- Written by: Hansol Jung
- Setting: Uganda - New Year's Eve 1999 and 2014

Premiere
- Date: March 25, 2016
- Place: Humana Festival of New American Plays, Louisville, Kentucky

= Cardboard Piano =

2016 play by Hansol Jung

Cardboard Piano is a 2016 American play by Hansol Jung. It premiered at the Humana Festival of New American Plays.

== Summary ==
Cardboard Piano begins on New Year's Eve 1999 in Northern Uganda. Chris, the daughter of American Christian missionaries, meets Adiel, a Ugandan teenager, secretly in her parents' church. The two have gathered to get married and they record their marriage vows on a tape recorder. They are interrupted by Pika, a thirteen-year-old child soldier running from his overseer. The girls tend to Pika, as his ear was recently cut off. Soon, a soldier arrives. Pika hides, but the encounter goes badly. Pika emerges from his hiding place and smashes the soldier's head in with a rock. Relieved to be alive, Chris and Adiel kiss. Believing homosexuality to be a sin, Pika shoots and kills Adiel.

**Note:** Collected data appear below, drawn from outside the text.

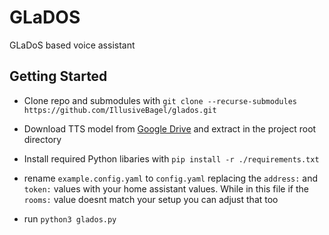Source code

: # GLaDOS

GLaDoS based voice assistant

## Getting Started

- Clone repo and submodules with `git clone --recurse-submodules https://github.com/IllusiveBagel/glados.git`

- Download TTS model from [Google Drive](https://drive.google.com/file/d/1TRJtctjETgVVD5p7frSVPmgw8z8FFtjD/view) and extract in the project root directory

- Install required Python libaries with `pip install -r ./requirements.txt`

- rename `example.config.yaml` to `config.yaml` replacing the `address:` and `token:` values with your home assistant values. While in this file if the `rooms:` value doesnt match your setup you can adjust that too

- run `python3 glados.py`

The second act takes place in 2014 in the same church as Act 1. Paul, a Ugandan pastor, and his wife Ruth are celebrating their wedding anniversary. Chris arrives to visit the church her parents built and bury her father's ashes there. As Ruth tells Chris about her husband and eventually reveals that Paul is Pika. Paul and Chris argue but are interrupted by the arrival of Francis, a young gay man whom Paul has turned away from the church for his homosexuality. They all fight, leading to Paul leaving the church. The next morning, Ruth returns the wedding tape from 1999, which Pika has kept, to Chris before she leaves the country.

== Characters ==

- Christina "Chris" Englewood - a sixteen-year-old white American
- Adiel Nakalinzi - a sixteen-year-old Ugandan girl
- Pika - a child soldier
- Soldier
- Paul - a pastor, later revealed to be Pika, grown-up
- Ruth - Paul's wife
- Francis - a young gay man

Jung specifies that Adiel and Ruth, Francis and Pika, and Paul and Soldier should be played by the same actor.

== Development ==
Jung wrote Cardboard Piano during a residency at the Eugene O'Neill Theater Center's National Playwrights Conference. She was inspired to write the play after 2013 news stories about Joseph Kony as well as Uganda's anti-homosexuality legislature passed in that year.

== Production history ==

Cardboard Piano premiered on March 25, 2016 Humana Festival of New American Plays in Louisville, Kentucky. It was directed by Leigh Silverman and starred Briana Pozner as Chris, Nike Kadri as Adiel and Ruth, Jamar Williams as Pika, and Michael Luwoye as Paul.

In 2018, Jacole Kitchen directed the West Coast premiere of Cardboard Piano with Diversionary Theatre in San Diego. The play was also put on by Park Square Theatre in St. Paul, Minnesota. In May of the same year, Caryn Desai directed it at the International City Theater. In 2019, the play was performed with TimeLine Theatre in Chicago under the direction of Mechelle Moe. Later that year, Benny Sato Ambush directed Cardboard Piano at the New Repertory Theatre in Watertown, Massachusetts.